As I ran around campus this past week telling people left and right to attend the University’s production of the “Vagina Monologues,” I noticed several common reactions. My favorite, of course, was the “All right! Definitely! I support vaginas!” or something very similar, followed by a high five or fist pump. Then there were the people who looked a bit flustered, “‘Vagina Monologues?’ What is it?” and after a brief explanation, they seemed supportive and interested. And lastly there were the men and women who turned their heads left and right, shifted their weight nervously and never really looked me in the face or attempted to answer the lingering question.

What frustrated me most about these responses was not their occurrence, for I assumed that both men and women would be uncomfortable talking about vaginas with a stranger, but their frequency. I was also saddened when I saw “Vagina Monologues” flyers and posters torn off the walls and ripped up, thrown to the ground to be trampled by hundreds of students’ feet.

I can’t imagine that any person is really anti-V-Day. And I don’t mean anti-Valentine’s Day (since apparently that too generates business from Hallmark), but a different V-Day: the movement, the campaign, the coalition of people raising awareness and money to end violence against women. The “Vagina Monologues” is one of the many events that surrounds the V-Day movement and is performed all over the world.

So, I questioned, what is it that prompts such behavior both from the students who rip down posters and those who are blatantly offended by my request to attend the “Monologues”? I should also point out that it is not only at UR and not only students that create this opposition. Protesters of the “Vagina Monologues” claim that the word “vagina” is dirty and vulgar, that the performance corrupts heterosexual relationships and encourages young women to pursue sex.

V-Day, some insist, should only refer to Valentine’s Day, which romanticizes Saint Valentine, who was imprisoned for secretly marrying young lovers against the will of Emperor Claudius II. Founder of the V-Day movement Eve Ensler, on the other hand, attributes V-Day to three different “V” words: Valentine, victory and vagina.

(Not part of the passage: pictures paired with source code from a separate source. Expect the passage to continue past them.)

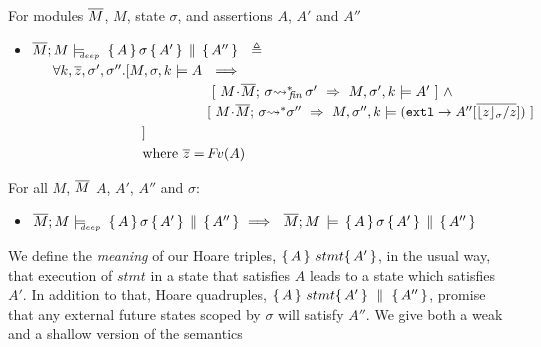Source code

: \begin{definition}
\label{def:restrict:sat}
For modules $\overline{M}$, $M$, state $\sigma$,  
and assertions $A$, $A'$ and  $A''$
\begin{itemize}
\item
$ {\overline{M};M \models\!\!\!\!_{_{deep}}\  \, \{\, A\,\}\, \sigma\, \{\, A'\,\} \,\parallel\, \{\, A''\,\}  } \ \ \triangleq \ \ $  \\
$\strut \hspace{.5cm} \forall k, \overline{z}, \sigma',\sigma''.[
  M,\sigma ,{k} \models {A}   \  
  \ \Longrightarrow$\\
$\strut \hspace{4.5cm}    [ \ {\leadstoBoundedStarFin {M\madd \Mtwo}{\sigma}  {\sigma'} }\  \Rightarrow \    \satDAssertFrom M  {\sigma'} k   {\sdN{A'}}   \ ]
 \ \wedge$\\
$\strut \hspace{4.5cm}    [ \ {\leadstoBoundedStar  {M\madd \Mtwo}{\sigma}  {\sigma''} }\  \Rightarrow\      \satDAssertFrom M  {\sigma''}  k  {(\externalexec \rightarrow A''[\sdN{\overline{\interpret \sigma z/z}}])} \ ] $\\
$\strut \hspace{2.3cm}\ \ \ \ ]  $ \\
$\strut \hspace{2.3cm}\ \ \ \  \mbox{where }  {{ \overline z= {\hspace{-1pt}F\hspace{-1pt}}v(A)}}$ %
\end{itemize}
\end{definition}



 
\begin{lemma} 
For all $M$, $\overline{M}$ $A$, $A'$, $A''$ and $\sigma$:
\begin{itemize}
\item
$ {\overline{M};M \models\!\!\!\!_{_{deep}}\  \, \{\, A\,\}\, \sigma\, \{\, A'\,\} \,\parallel\, \{\, A''\,\}  } \ \Longrightarrow \ \
  {\overline{M}; M\, \models \, \{\, A\,\}\, \sigma \, \{\, A'\,\} \,\parallel\, \{\, A''\,\}  } $
\end{itemize}
\end{lemma}

\label{sect:HLmeans}

We  define the {\emph {meaning}} of  our Hoare triples, $ \{\, A \, \}\ stmt \{\, A' \, \}$,  in the usual way, \ie that execution of $stmt$ in a state that satisfies $A$ leads to a state which satisfies $A'$.  
In addition to that, Hoare quadruples, $ \{\, A \, \}\ stmt \{\, A' \, \} \, \,\parallel\,\, \{\, A'' \, \} $, promise that any external future states scoped by $\sigma$ will satisfy $A''$.
We give both a weak and a shallow version of the semantics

These are three powerful words: Valentine, a martyred saint, a token of love, of appreciation, of respect; victory, a conquest, an accomplishment; vagina, a source of pleasure, sacrifice, beauty, birth and life. “Words,” as Maya Angelou said, “mean more than what is set down on paper.” Words are power, and we all must reflect on the way we use them. When words are used hatefully, the word becomes dirty and so does the subject.

The “Vagina Monologues” reclaim the word “vagina”; they make us aware of what is right in front of us. What we can all take away from the show, from V-Day, from Saint Valentine, is that words (whether “vagina” or “I now pronounce you”) extend far beyond their definitions. Vagina is not a vulgar, dirty word, but in its implementation it has been butchered, abused, disrespected and forgotten. Let’s remember that the word depicts a part of a woman’s body that is so often neglected but deserves to be revered. And, before you trample and ignore that piece of paper on the floor, try picking it up, reading it and participating in a worldwide struggle for equality and respect.

Bombardier is a member of the class of 2008.